Calle de Jérez con la torre del castillo al fondo.

Jérez del Marquesado y el milagro de la Tizná

Lugares de leyenda ·

ituado en la cara norte de Sierra Nevada, Jérez del Marquesado ha sido testigo de continuas poblaciones que se asentaron al abrigo de la enorme riqueza agrícola y mineral que posee este municipio

José Manuel Fernández

Miércoles, 18 de agosto 2021, 23:54

En las minas de Santa Constanza y las del Peñón de Alrután se han encontrado numerosos restos arqueológicos que se remontan al Neolítico y a ... la cultura ibérica.

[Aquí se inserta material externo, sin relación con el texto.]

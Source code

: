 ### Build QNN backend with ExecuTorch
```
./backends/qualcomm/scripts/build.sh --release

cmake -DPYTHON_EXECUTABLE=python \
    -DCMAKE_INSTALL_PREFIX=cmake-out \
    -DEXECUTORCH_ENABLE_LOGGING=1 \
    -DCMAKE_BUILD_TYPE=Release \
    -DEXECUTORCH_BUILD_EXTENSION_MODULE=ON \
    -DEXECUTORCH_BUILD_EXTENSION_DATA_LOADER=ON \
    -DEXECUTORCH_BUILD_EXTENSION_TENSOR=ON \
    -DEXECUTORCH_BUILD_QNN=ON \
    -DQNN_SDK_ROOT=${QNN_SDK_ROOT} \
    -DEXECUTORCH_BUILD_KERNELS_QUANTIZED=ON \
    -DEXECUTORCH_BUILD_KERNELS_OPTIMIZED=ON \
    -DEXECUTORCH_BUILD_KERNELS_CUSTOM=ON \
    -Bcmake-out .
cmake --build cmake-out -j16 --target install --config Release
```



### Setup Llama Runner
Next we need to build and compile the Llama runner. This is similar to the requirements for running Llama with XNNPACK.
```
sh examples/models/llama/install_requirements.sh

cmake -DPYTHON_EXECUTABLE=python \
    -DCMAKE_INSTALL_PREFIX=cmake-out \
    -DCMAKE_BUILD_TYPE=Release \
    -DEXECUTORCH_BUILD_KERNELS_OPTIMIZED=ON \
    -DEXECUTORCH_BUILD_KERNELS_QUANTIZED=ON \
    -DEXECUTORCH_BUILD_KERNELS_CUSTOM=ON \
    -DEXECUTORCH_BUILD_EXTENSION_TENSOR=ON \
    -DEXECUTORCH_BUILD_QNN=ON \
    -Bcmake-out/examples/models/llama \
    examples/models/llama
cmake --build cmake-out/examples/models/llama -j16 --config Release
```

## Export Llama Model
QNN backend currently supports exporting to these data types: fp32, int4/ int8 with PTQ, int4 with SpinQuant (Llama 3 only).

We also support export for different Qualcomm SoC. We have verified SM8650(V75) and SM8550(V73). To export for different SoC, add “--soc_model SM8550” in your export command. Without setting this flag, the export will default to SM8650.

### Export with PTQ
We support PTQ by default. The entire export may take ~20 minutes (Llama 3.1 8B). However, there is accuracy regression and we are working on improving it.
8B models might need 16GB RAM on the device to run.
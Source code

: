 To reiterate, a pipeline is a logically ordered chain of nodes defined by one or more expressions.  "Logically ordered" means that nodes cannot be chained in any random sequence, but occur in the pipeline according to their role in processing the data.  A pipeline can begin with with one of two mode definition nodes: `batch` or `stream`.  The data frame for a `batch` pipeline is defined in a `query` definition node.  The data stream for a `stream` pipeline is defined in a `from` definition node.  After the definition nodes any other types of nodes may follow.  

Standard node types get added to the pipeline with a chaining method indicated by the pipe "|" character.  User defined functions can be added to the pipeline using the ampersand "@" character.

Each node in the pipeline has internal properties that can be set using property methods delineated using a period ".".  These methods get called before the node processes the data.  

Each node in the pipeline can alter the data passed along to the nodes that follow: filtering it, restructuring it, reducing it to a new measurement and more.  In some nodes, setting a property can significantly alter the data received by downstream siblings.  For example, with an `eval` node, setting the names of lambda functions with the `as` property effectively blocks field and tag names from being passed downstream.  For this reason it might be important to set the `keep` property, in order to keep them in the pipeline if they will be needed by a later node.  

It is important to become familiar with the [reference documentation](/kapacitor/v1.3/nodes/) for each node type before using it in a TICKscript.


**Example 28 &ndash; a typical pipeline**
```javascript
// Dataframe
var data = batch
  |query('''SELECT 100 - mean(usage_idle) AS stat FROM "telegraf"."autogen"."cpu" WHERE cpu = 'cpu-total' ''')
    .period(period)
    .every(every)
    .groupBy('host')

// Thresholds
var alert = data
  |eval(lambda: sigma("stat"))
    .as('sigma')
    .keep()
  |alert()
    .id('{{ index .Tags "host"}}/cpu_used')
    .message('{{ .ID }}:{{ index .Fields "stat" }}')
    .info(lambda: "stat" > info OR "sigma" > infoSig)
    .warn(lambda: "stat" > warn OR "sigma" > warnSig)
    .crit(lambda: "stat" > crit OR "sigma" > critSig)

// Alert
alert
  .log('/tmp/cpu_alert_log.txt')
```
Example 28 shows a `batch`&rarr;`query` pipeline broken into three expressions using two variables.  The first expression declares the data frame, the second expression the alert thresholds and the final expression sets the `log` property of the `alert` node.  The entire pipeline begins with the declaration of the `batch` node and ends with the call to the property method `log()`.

Son los árabes los que dan a esta villa su fisonomía actual llamándola Mecina Xeriz, 'Barranco de la seda', nombre que alude a la abundancia de morera para los gusanos de seda y al agua que ha caracterizado a este municipio y del que perduran numerosos molinos como testigos. En un paseo sosegado sobre el terreno pude admirar los numerosos rincones cargados de historia y belleza, así los restos del castillo nazarí construido sobre un promontorio junto al rio, la Torre de la Alcazaba vigilante como soldado de piedra de guerras pasadas o la Torre Islámica situada en la calle Alcázar, embutida en una casa particular y coronada por una virgen. Situado en el Parque Natural de Sierra Nevada, los senderos que parten del pueblo presentan paisajes de gran belleza como el de las Minas de Santa Constanza y el Molino de los Regas.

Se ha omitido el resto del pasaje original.